Saturday, July 31, 2010

Daunting Things

1.  Super Wal-Mart, even in one of those complimentary motorized scooters
2.  School registration
3.  Back to school shopping
4.  A visit from my sister
5.  Car pooling
6.  Eight year old boys at my house for a sleep over
7.  Tidying up
8.  Making taco salad

Tuesday, July 20, 2010

The Exercise Question Revisited

I have to admit -- during my relapse, the amount of exercise I engaged in shrunk to nearly nil.  Just a sporadic bit of yoga, that's all.  And, I think I paid the price.

When I reached the peak of pain and deconditioning, I knew it was time to revisit the question of exercise.

Here's my theory:  Managing pain consumes a lot of energy.  If exercise helps eliminate a lot of my pain, then I would then have that energy at my disposal for fun stuff, like showering or making my bed.  Also, it takes a lot more energy for my deconditioned body to do activities than a body in good condition would.  If I improve my strength and endurance, again I will be making my body more energy efficient.  It seems to me that exercise is an important part of my recovery.

Yet exercise is risky and fills my heart with fear and trepidation.  I know what happens when I do too much too fast.  I would have to proceed with caution.

I decided that exercise needed to find a permanent place in my daily routines.  Recognizing that it has a high energy requirement, I would simply have to scale way back on all my other activities in order to fit it into my energy envelope.

So, I added morning stretches/isometric exercises, modified from the book I have, Pain Free.  I also do yoga before my morning rest.  And, I bought some of those negative heel exercise shoes that I wear all day.

I did feel a push back from it when I started, but it didn't cause an outright crash.  I just had to scale way back on my other activities.  I've adjusted now.  And I've tolerated a slight increase in my morning stretches.  My pain has diminished.  I don't feel like I've made a lot of progress in conditioning, but hello!  Patience, child.

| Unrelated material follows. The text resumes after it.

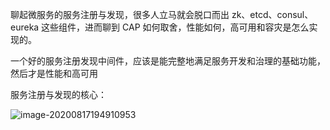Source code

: 聊起微服务的服务注册与发现，很多人立马就会脱口而出 zk、etcd、consul、eureka 这些组件，进而聊到 CAP 如何取舍，性能如何，高可用和容灾是怎么实现的。





一个好的服务注册发现中间件，应该是能完整地满足服务开发和治理的基础功能，然后才是性能和高可用





服务注册与发现的核心：

![image-20200817194910953](/home/yex/.config/Typora/typora-user-images/image-20200817194910953.png)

I think I'm on the right track.

Monday, July 12, 2010

Eventful

As many of you may have noticed, I don't post very often when my health isn't doing very well.  And, well, I've been pretty spotty for some time now.  I know my CFS well enough now to recognize the culprits:  two big, important, stressful events.

The first was way back in May.  The reason I didn't get to post for ME/CFS Awareness Week was because I was wiped out from a speaking engagement.  That's right -- I was invited to speak to my congregation at church, and I accepted.  The topic I was given was vague.  It was to talk about the blessings of the gospel.  When I was invited, they suggested that I use my perspective from the trials I have.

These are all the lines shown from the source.